Collected data
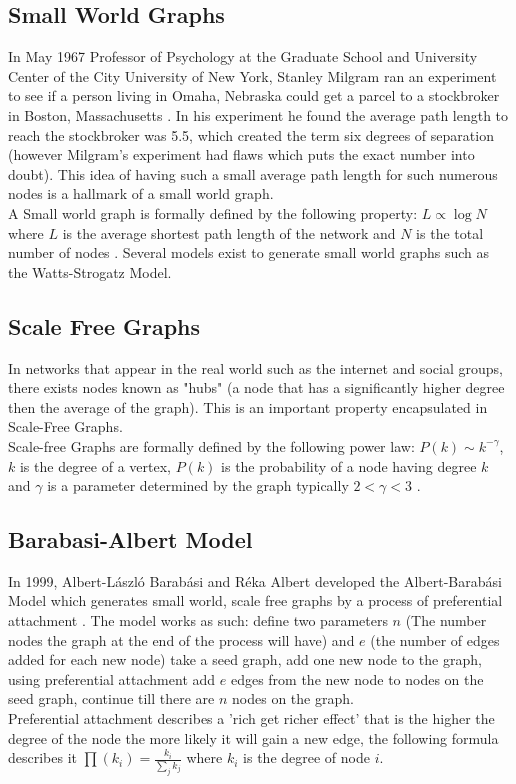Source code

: \documentclass{article}
\begin{document}
        \subsection{Small World Graphs}
        In May 1967 Professor of Psychology at the Graduate School and University Center of the City University of New York, Stanley Milgram ran an experiment to see if a person living
        in Omaha, Nebraska could get a parcel to a stockbroker in Boston, Massachusetts \parencite{milgram1967small}. In his experiment he found the average path length to reach the stockbroker was 5.5, which created the term
        six degrees of separation (however Milgram's experiment had flaws which puts the exact number into doubt). This idea of having such a small average path length for such numerous nodes is a hallmark of a small world graph.\\
        A Small world graph is formally defined by the following property: $L\propto\log{N}$ where $L$ is the average shortest path length of the network and $N$ is the total number of nodes \parencite{Watts1998}. Several models exist to generate small world graphs such as the Watts-Strogatz Model.

        \subsection{Scale Free Graphs}
        In networks that appear in the real world such as the internet and social groups, there exists nodes known as "hubs" (a node that has a  significantly higher degree then the average of the graph). This is an important property encapsulated in Scale-Free Graphs.\\ 
        Scale-free Graphs are formally defined by the following power law: $P(k) \sim  k^{-\gamma }$, $k$ is the degree of a vertex, $P(k)$ is the probability of a node having degree $k$ and $\gamma$ is a parameter determined by the graph typically $2<\gamma<3$ \parencite{onnela2007structure}.

        \subsection{Barabasi-Albert Model}
        In 1999, Albert-László Barabási and Réka Albert developed the Albert-Barabási Model which generates small world, scale free graphs by a process of preferential attachment \parencite{barabasi1999emergence}. The model works as such: define two parameters $n$ (The number nodes the graph at the end of the process will have) and $e$ (the number of edges added for each new node) take a seed graph, add one new node to the graph, using preferential attachment add $e$ edges from the new node to nodes on the seed graph, continue till there are $n$ nodes on the graph.\\
        Preferential attachment describes a 'rich get richer effect' that is the higher the degree of the node the more likely it will gain a new edge, the following formula describes it $\prod (k_{i}) = \frac{k_{i}}{\sum_{j} {k_{j}}}$ where $k_{i}$ is the degree of node $i$. 
\end{document}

#### [Task]
The records above should be repeated exactly, with no pictures in the copy.

#### [Response below]
Source code

: \documentclass{article}
\begin{document}
        \subsection{Small World Graphs}
        In May 1967 Professor of Psychology at the Graduate School and University Center of the City University of New York, Stanley Milgram ran an experiment to see if a person living
        in Omaha, Nebraska could get a parcel to a stockbroker in Boston, Massachusetts \parencite{milgram1967small}. In his experiment he found the average path length to reach the stockbroker was 5.5, which created the term
        six degrees of separation (however Milgram's experiment had flaws which puts the exact number into doubt). This idea of having such a small average path length for such numerous nodes is a hallmark of a small world graph.\\
        A Small world graph is formally defined by the following property: $L\propto\log{N}$ where $L$ is the average shortest path length of the network and $N$ is the total number of nodes \parencite{Watts1998}. Several models exist to generate small world graphs such as the Watts-Strogatz Model.

        \subsection{Scale Free Graphs}
        In networks that appear in the real world such as the internet and social groups, there exists nodes known as "hubs" (a node that has a  significantly higher degree then the average of the graph). This is an important property encapsulated in Scale-Free Graphs.\\ 
        Scale-free Graphs are formally defined by the following power law: $P(k) \sim  k^{-\gamma }$, $k$ is the degree of a vertex, $P(k)$ is the probability of a node having degree $k$ and $\gamma$ is a parameter determined by the graph typically $2<\gamma<3$ \parencite{onnela2007structure}.

        \subsection{Barabasi-Albert Model}
        In 1999, Albert-László Barabási and Réka Albert developed the Albert-Barabási Model which generates small world, scale free graphs by a process of preferential attachment \parencite{barabasi1999emergence}. The model works as such: define two parameters $n$ (The number nodes the graph at the end of the process will have) and $e$ (the number of edges added for each new node) take a seed graph, add one new node to the graph, using preferential attachment add $e$ edges from the new node to nodes on the seed graph, continue till there are $n$ nodes on the graph.\\
        Preferential attachment describes a 'rich get richer effect' that is the higher the degree of the node the more likely it will gain a new edge, the following formula describes it $\prod (k_{i}) = \frac{k_{i}}{\sum_{j} {k_{j}}}$ where $k_{i}$ is the degree of node $i$. 
\end{document}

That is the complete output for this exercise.